Dejaron de hablar. El señor Rosenthal miraba su reloj y Chen anunció que una jornada muy intensa esperaba a sus huéspedes al día siguiente. Poco después, salieron de la sala privada. La gente comenzaba a abandonar el salón grande. Yu ya no estaba. Había llegado la hora. Quizá no era nada agradable para él ver que su mujer tenía tanto éxito con otros hombres, entre ellos su jefe y el viejo estadounidense. Peiqin se despidió del inspector jefe Chen y de los Rosenthal. Había sido una noche maravillosa para ella, si bien había echado de menos que Yu no hubiera bailado y cantado con ella. Un hombre pequeño se levantó de una mesa cerca de la entrada y siguió a Chen y a sus huéspedes cuando salieron del salón. Acaso sus sospechas eran exageradas, pero Peiqin se aseguró de que nadie la vigilaba antes de comenzar a buscar a Yu en la calle. La brisa de aquella noche de verano era agradable. Yu la esperaba bajo un cornejo en flor. Todavía llevaba puestas las gafas y fumaba un cigarrillo. A su lado había un coche negro. Sorprendida, vio cómo Shi Qong la saludaba desde el coche. Shi había sido una de sus compañeras en los años de Yunnan, y desde su regreso a Shanghai, trabajaba de chofer para una empresa petroquímica. No era el único coche que esperaba junto a la acera, ni tampoco era lujoso, un Dazhong, el producto de una empresa conjunta de un grupo de Shanghai y Volkswagen. Sin embargo, Peiqin lo consideró todo un detalle. Era el broche perfecto para aquella noche. Yu había dado muestras de mucho tacto al disponerlo así, tan romántico.

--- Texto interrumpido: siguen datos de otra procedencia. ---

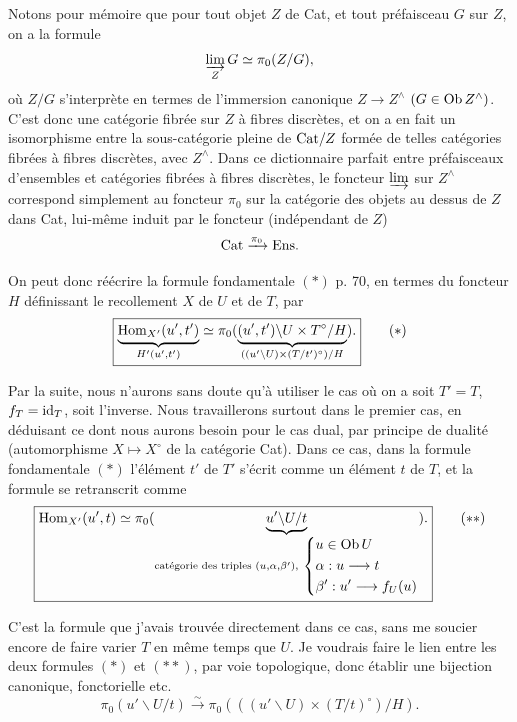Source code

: Notons pour mémoire que pour tout objet $Z$ de Cat, et tout préfaisceau $G$ sur $Z$, on a la formule
\[
\varinjlim_{Z} G \simeq \pi_0(Z/G),
\]
où $Z/G$ s'interprète en termes de l'immersion canonique $Z\longrightarrow Z^{\wedge}$ $(G\in \mathrm{Ob}\, Z^{\wedge})$. C'est donc une catégorie fibrée sur $Z$ à fibres discrètes, et on a en fait un isomorphisme entre la sous-catégorie pleine de $\mathrm{Cat}/Z$ formée de telles catégories fibrées à fibres discrètes, avec $Z^{\wedge}$. Dans ce dictionnaire parfait entre préfaisceaux d'ensembles et catégories fibrées à fibres discrètes, le foncteur $\varinjlim$ sur $Z^{\wedge}$ correspond simplement au foncteur $\pi_0$ sur la catégorie des objets au dessus de $Z$ dans Cat, lui-même induit par le foncteur (indépendant de $Z$)
\[
\mathrm{Cat} \xrightarrow{\pi_0} \mathrm{Ens}.
\]

 On peut donc réécrire la formule fondamentale $(*)$ p. 70, en termes du foncteur $H$ définissant le recollement $X$ de $U$ et de $T$, par
\[
\boxed{\underbrace{\mathrm{Hom}_{X'}(u',t')}_{H'(u',t')} \simeq \pi_0(\underbrace{(u',t')\backslash U\times T^{\circ}/H}_{((u'\backslash U)\times(T/t')^{\circ})/H}).}
\tag*{$(*)$}
\]

Par la suite, nous n'aurons sans doute qu'à utiliser le cas où on a soit $T'=T$, $f_T=\mathrm{id}_T$, soit l'inverse. Nous travaillerons surtout dans le premier cas, en déduisant ce dont nous aurons besoin pour le cas dual, par principe de dualité (automorphisme $X\longmapsto X^{\circ}$ de la
catégorie Cat). Dans ce cas, dans la formule fondamentale $(*)$ l'élément $t'$ de $T'$ s'écrit comme un élément $t$ de $T$, et la formule se retranscrit comme
\[
\boxed{\mathrm{Hom}_{X'}(u',t) \simeq \pi_0(\underbrace{u'\backslash U/t}_{\text{catégorie des triples } (u,\alpha,\beta'),\ \left\{\begin{aligned} &u\in \mathrm{Ob}\, U\\ &\alpha : u\longrightarrow t\\ &\beta' : u'\longrightarrow f_U(u)\end{aligned}\right.}).}
\tag*{$(**)$}
\]

C'est la formule que j'avais trouvée directement dans ce cas, sans me soucier encore de faire varier $T$ en même temps que $U$. Je voudrais faire le lien entre les deux formules $(*)$ et $(**)$, par voie topologique, donc établir une bijection canonique, fonctorielle etc.
\[
\pi_0(u'\backslash U/t) \xrightarrow{\sim} \pi_0(((u'\backslash U)\times(T/t)^{\circ})/H).
\]

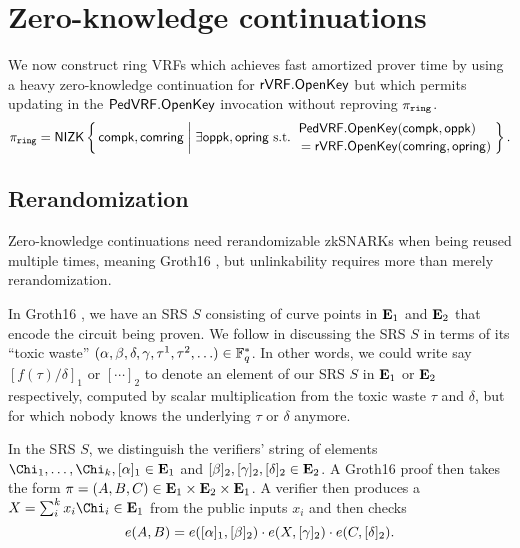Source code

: 
\section{Zero-knowledge continuations}
\label{sec:rvrf_cont}

\newcommand\rrSNARK{\primalgo{Groth16}\xspace}
\newcommand\rrSNARKweak{\primalgo{Groth16/KZG}\xspace}
\newcommand\pifast{\ensuremath{\pi_{\mathtt{fast}}}\xspace}
\newcommand\pisk{\ensuremath{\pi_{\mathtt{sk}}}\xspace}
\newcommand\pipk{\ensuremath{\dot{\pi}_{\mathtt{pk}}}\xspace}


We now construct ring VRFs which achieves fast amortized prover time
by using a heavy zero-knowledge continuation for ${\mathsf{rVRF}}.{\mathsf{OpenKey}}$ but
which permits updating \openpk in the ${\mathsf{PedVRF}}.{\mathsf{OpenKey}}$ invocation
without reproving $\pi_{\mathtt{ring}}$.
$$ \piring = \NIZK \Setst{ \compk, \comring }{
 \exists \openpk,\openring \textrm{\ s.t.\ } 
 \genfrac{}{}{0pt}{}{\PedVRF.\OpenKey(\compk,\openpk) \quad}{\,\, = \rVRF.\OpenKey(\comring,\openring)}
} \mathperiod $$

\subsection{Rerandomization}

Zero-knowledge continuations need rerandomizable zkSNARKs
when being reused multiple times, meaning Groth16 \cite{Groth16},
but unlinkability requires more than merely rerandomization.

In Groth16 \cite{Groth16}, we have an SRS $S$ consisting of curve
points in ${\mathbf{E}}_1$ and ${\mathbf{E}}_2$ that encode the circuit being proven.
We follow \cite{Groth16} in discussing the SRS $S$ in terms of
its ``toxic waste''
 $(\alpha,\beta,\delta,\gamma,\tau^1,\tau^2,\ldots) \in \mathbb{F}_q^*$.
In other words, we could write say $[ f(\tau)/\delta ]_1$ or $[\cdots]_2$
to denote an element of our SRS $S$ in ${\mathbf{E}}_1$ or ${\mathbf{E}}_2$ respectively,
computed by scalar multiplication from the toxic waste $\tau$ and $\delta$,
 but for which nobody knows the underlying $\tau$ or $\delta$ anymore.

In the SRS $S$, we distinguish the verifiers' string of elements
 $\Chi_1,\ldots,\Chi_k, [\alpha]_1 \in \grE_1$ and
 $[\beta]_2, [\gamma]_2, [\delta]_2 \in {\mathbf{E}}_2$.
A Groth16 \cite{Groth16} proof then takes the form 
 $\pi = (A,B,C) \in {\mathbf{E}}_1 \times {\mathbf{E}}_2 \times {\mathbf{E}}_1$.
A verifier then produces a $X = \sum_i^k x_i \Chi_i \in \grE_1$ from
 the public inputs $x_i$ and then checks 
$$ e(A,B) = e([\alpha]_1, [\beta]_2) \cdot
 e(X, [\gamma]_2) \cdot e(C, [\delta]_2) . $$

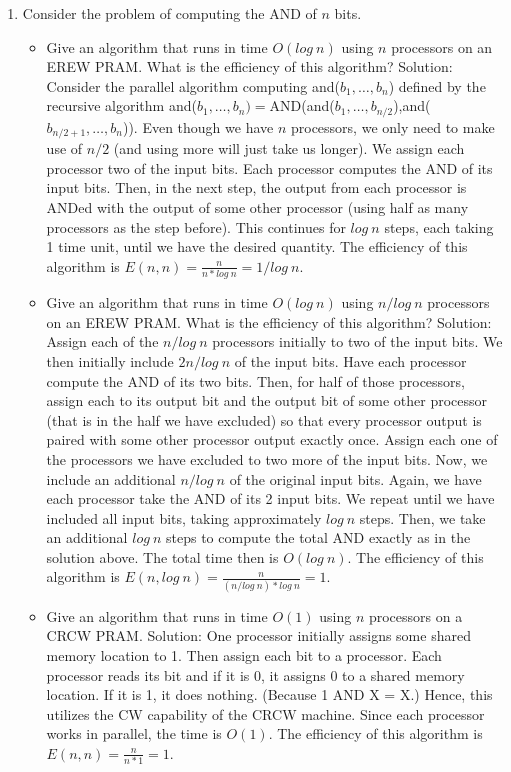 \documentclass{article}
\begin{document}
\begin{enumerate}
\setcounter{enumi}{0}
\item Consider the problem of computing the AND of $n$ bits.
\begin{itemize}
\item Give an algorithm that runs in time $O(log\ n)$ using $n$ processors on an EREW PRAM. What is the efficiency of this algorithm?
\newline
\newline Solution: Consider the parallel algorithm computing and($b_1,\ldots, b_n$) defined by the recursive algorithm and($b_1,\ldots, b_n)=$AND(and($b_1,\ldots, b_{n/2}$),and($b_{n/2+1},\ldots, b_n$)). Even though we have $n$ processors, we only need to make use of $n/2$ (and using more will just take us longer). We assign each processor two of the input bits. Each processor computes the AND of its input bits. Then, in the next step, the output from each processor is ANDed with the output of some other processor (using half as many processors as the step before). This continues for $log\ n$ steps, each taking 1 time unit, until we have the desired quantity. The efficiency of this algorithm is $E(n,n)=\frac{n}{n*log\ n}=1/log\ n$.
\newline
\item Give an algorithm that runs in time $O(log\ n)$ using $n/log\ n$ processors on an EREW PRAM. What is the efficiency of this algorithm?
\newline
\newline Solution: Assign each of the $n/log\ n$ processors initially to two  of the input bits. We then initially include $2n/log\ n$ of the input bits. Have each processor compute the AND of its two bits. Then, for half of those processors, assign each to its output bit and the output bit of some other processor (that is in the half we have excluded) so that every processor output is paired with some other processor output exactly once. Assign each one of the processors we have excluded to two more of the input bits. Now, we include an additional $n/log\ n$ of the original input bits. Again, we have each processor take the AND of its 2 input bits. We repeat until we have included all input bits, taking approximately $log\ n$ steps. Then, we take an additional $log\ n$ steps to compute the total AND exactly as in the solution above. The total time then is $O(log\ n)$. The efficiency of this algorithm is $E(n,log\ n)=\frac{n}{(n/log\ n)*log\ n}=1$.
\newline
\item Give an algorithm that runs in time $O(1)$ using $n$ processors on a CRCW PRAM.
\newline
\newline Solution: One processor initially assigns some shared memory location to 1. Then assign each bit to a processor. Each processor reads its bit and if it is 0, it assigns 0 to a shared memory location. If it is 1, it does nothing. (Because 1 AND X = X.) Hence, this utilizes the CW capability of the CRCW machine. Since each processor works in parallel, the time is $O(1)$. The efficiency of this algorithm is $E(n,n)=\frac{n}{n*1}=1$.
\end{itemize}
\end{enumerate}
\end{document}
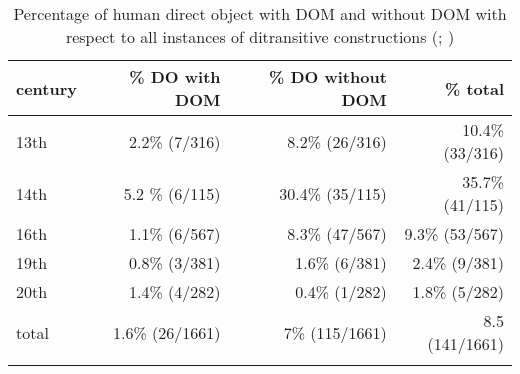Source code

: \documentclass[output=paper]{LSP/langsci}
\begin{document}
\begin{table}
\caption{Percentage of human direct object with DOM and without DOM with respect to all instances of ditransitive constructions (\citealt[162]{Ortiz2011Construcciones}; \citealt[198]{Ortiz2005Objetos})}
\label{11-he-tab:6}

\begin{tabularx}{\textwidth}{Xrrr}
\lsptoprule

 century & \% DO with DOM & \% DO without DOM & \% total\\
\midrule
 13th & 2.2\% (7/316) & 8.2\% (26/316) & 10.4\% (33/316)\\
 14th & 5.2 \% (6/115) & 30.4\% (35/115) & 35.7\% (41/115)\\
 16th & 1.1\% (6/567) & 8.3\% (47/567) & 9.3\% (53/567)\\
 19th & 0.8\% (3/381) & 1.6\% (6/381) & 2.4\% (9/381)\\
 20th & 1.4\% (4/282) & 0.4\% (1/282) & 1.8\% (5/282)\\
\midrule
 total & 1.6\% (26/1661) & 7\% (115/1661) & 8.5 (141/1661)\\
\lspbottomrule
\end{tabularx}
\end{table}

%
%
\end{document}
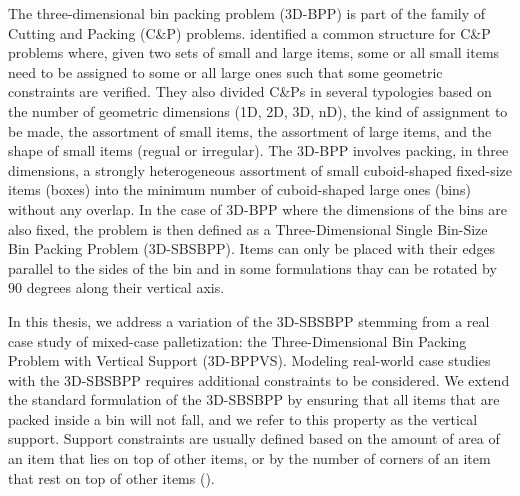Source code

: The three-dimensional bin packing problem (3D-BPP) is part of the family of Cutting and Packing (C\&P) problems.
\cite{WASCHER20071109} identified a common structure for C\&P problems where, given two sets of small and large items, some or all small items need to be assigned to some or all large ones such that some geometric constraints are verified.
They also divided C\&Ps in several typologies based on the number of geometric dimensions (1D, 2D, 3D, nD), the kind of assignment to be made, the assortment of small items, the assortment of large items, and the shape of small items (regual or irregular).
The 3D-BPP involves packing, in three dimensions, a strongly heterogeneous assortment of small cuboid-shaped fixed-size items (boxes) into the minimum number of cuboid-shaped large ones (bins) without any overlap.
In the case of 3D-BPP where the dimensions of the bins are also fixed, the problem is then defined as a Three-Dimensional Single Bin-Size Bin Packing Problem (3D-SBSBPP).
Items can only be placed with their edges parallel to the sides of the bin and in some formulations thay can be rotated by $90$ degrees along their vertical axis.

In this thesis, we address a variation of the 3D-SBSBPP stemming from a real case study of mixed-case palletization: the Three-Dimensional Bin Packing Problem with Vertical Support (3D-BPPVS).
Modeling real-world case studies with the 3D-SBSBPP requires additional constraints to be considered. We extend the standard formulation of the 3D-SBSBPP by ensuring that all items that are packed inside a bin will not fall, and we refer to this property as the vertical support.
Support constraints are usually defined based on the amount of area of an item that lies on top of other items, or by the number of corners of an item that rest on top of other items (\cite{GZARA20201062, paquay2016mixed, kurpel2020exact}).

Nada hubiera sido más desagradable que subir a un autobús repleto de gente, en una noche de verano como esa, con su vestido prestado. La chica alta también salió y miró sonriendo a Yu con renovado interés, pero se alejó a grandes pasos al ver que éste le abría la puerta del coche a Peiqin.
– ¿Habéis pasado una noche maravillosa? -preguntó Shi-,
– Sí, gracias por tu coche.
– No hay de qué, lo he hecho con todo gusto. Tu marido dice que esta noche has tenido mucho éxito. No le ha quedado más remedio que esperar afuera.
– No, sólo quería salir a fumar un pitillo -precisó Yu con una sonrisa-.
En el camino, no habló del caso, y ella tampoco. Comentaron las canciones que habían cantado, aunque no juntos. Tenían que ser discretos ante terceros. Peiqin aprendía con rapidez. Ella le tocó suavemente la camisa blanca que llevaba puesta y que él mismo había planchado para la fiesta. Luego inclinó la cabeza hacia un lado fingiendo valorar con severidad el resultado.
– No está nada mal -frunció los labios con una mirada provocativa-.
Sólo necesitaba que Yu le estrechara la mano en el asiento trasero del coche.